Instructions for the task — Go through the data and copy each line where the string "model" appears.
Top of Entries provided
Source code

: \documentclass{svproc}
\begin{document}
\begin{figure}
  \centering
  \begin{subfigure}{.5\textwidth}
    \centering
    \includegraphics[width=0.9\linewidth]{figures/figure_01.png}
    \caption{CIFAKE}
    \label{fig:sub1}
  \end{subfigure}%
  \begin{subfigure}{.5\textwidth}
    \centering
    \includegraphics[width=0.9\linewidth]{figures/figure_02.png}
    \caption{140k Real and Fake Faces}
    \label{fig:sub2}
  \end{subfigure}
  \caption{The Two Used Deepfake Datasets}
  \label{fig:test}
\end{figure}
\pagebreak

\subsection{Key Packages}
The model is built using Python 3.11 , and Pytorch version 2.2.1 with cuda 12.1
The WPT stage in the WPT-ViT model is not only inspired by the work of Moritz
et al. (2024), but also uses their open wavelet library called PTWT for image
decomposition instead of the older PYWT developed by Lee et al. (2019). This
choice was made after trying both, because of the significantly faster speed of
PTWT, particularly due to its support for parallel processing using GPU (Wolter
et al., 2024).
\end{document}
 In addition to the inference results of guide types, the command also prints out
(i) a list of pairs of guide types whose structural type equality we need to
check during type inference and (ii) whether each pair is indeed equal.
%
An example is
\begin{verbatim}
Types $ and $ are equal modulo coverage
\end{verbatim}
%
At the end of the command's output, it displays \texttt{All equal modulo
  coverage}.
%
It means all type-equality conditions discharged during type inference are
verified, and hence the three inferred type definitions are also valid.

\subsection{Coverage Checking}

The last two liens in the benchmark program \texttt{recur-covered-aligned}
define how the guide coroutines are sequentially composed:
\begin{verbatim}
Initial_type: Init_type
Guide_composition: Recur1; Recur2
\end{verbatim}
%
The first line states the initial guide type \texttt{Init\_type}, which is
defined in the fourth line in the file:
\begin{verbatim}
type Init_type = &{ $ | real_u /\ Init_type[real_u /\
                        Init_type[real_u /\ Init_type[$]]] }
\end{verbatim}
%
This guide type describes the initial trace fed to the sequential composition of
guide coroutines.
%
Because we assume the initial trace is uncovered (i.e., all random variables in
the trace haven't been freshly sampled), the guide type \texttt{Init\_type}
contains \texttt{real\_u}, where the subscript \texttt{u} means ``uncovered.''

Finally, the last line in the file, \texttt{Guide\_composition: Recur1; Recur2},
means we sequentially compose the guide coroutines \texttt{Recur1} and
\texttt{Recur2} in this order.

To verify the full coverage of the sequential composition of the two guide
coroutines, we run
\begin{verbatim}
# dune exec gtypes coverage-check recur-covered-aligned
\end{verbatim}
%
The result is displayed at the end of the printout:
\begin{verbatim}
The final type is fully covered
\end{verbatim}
Bottom of Entries provided
Top of Entries provided
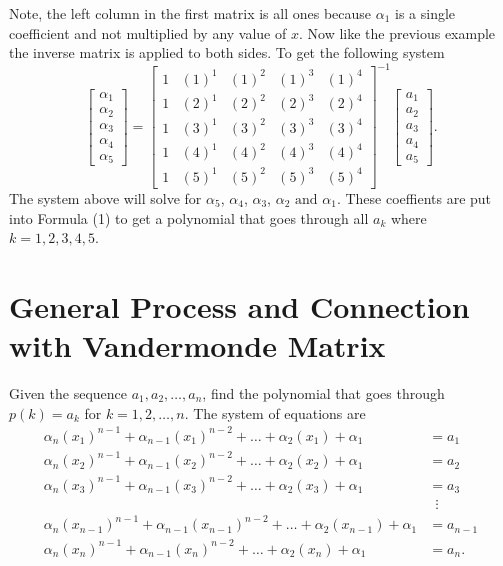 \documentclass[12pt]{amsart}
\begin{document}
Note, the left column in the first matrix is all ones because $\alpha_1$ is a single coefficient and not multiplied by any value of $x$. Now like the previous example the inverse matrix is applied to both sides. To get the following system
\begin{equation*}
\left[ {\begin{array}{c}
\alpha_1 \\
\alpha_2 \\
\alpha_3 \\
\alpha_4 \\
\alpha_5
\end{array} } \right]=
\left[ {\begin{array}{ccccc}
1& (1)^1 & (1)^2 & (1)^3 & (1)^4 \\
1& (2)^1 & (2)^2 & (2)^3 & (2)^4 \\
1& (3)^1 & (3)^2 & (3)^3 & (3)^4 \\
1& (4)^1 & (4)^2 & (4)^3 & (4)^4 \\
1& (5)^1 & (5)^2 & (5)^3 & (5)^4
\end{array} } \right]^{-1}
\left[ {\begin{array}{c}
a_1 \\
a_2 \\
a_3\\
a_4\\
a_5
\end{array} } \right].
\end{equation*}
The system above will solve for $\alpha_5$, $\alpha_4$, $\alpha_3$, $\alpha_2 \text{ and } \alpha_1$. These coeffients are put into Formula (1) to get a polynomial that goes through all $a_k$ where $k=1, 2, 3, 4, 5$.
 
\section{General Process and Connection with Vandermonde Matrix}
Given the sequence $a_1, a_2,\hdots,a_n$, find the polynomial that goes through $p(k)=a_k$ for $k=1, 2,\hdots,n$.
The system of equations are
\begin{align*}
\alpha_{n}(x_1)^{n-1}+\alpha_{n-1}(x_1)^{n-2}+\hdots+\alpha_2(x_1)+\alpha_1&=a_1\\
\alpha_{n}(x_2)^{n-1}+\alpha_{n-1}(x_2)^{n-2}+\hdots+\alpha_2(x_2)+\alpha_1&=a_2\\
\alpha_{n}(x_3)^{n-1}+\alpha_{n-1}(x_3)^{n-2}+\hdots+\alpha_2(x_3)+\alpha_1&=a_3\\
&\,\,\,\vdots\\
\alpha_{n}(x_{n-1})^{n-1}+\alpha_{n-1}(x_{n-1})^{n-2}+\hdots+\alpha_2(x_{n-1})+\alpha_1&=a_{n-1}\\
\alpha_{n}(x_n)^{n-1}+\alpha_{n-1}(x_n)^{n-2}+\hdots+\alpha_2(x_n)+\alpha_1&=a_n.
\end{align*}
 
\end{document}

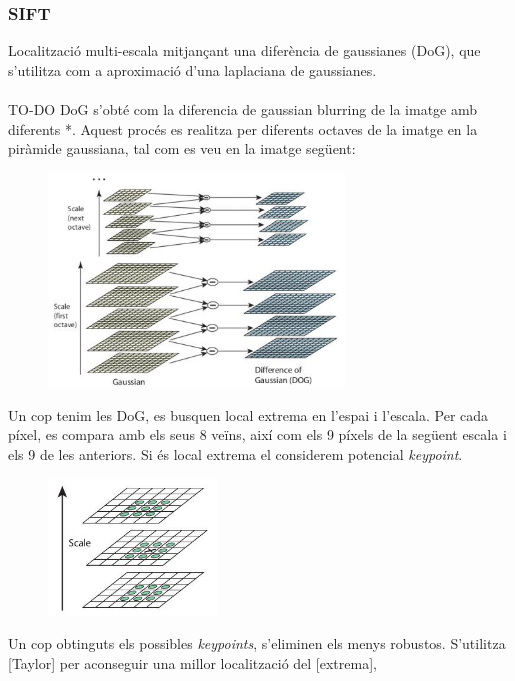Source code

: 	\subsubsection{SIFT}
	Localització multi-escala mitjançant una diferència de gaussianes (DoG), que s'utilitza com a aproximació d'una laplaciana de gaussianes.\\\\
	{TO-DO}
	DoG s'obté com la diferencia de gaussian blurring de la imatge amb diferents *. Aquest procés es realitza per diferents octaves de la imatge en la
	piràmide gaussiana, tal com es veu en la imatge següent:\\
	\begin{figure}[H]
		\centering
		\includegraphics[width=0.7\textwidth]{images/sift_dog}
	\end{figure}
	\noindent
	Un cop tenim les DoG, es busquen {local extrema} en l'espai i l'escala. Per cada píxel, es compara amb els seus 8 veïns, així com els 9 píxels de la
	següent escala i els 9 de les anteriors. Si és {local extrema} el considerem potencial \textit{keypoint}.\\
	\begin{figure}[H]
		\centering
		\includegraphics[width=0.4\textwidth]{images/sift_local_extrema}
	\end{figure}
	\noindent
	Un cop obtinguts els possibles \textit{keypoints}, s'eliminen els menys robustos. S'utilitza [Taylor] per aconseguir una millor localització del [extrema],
Bottom of Entries provided
Written solution —
The model is built using Python 3.11 , and Pytorch version 2.2.1 with cuda 12.1
The WPT stage in the WPT-ViT model is not only inspired by the work of Moritz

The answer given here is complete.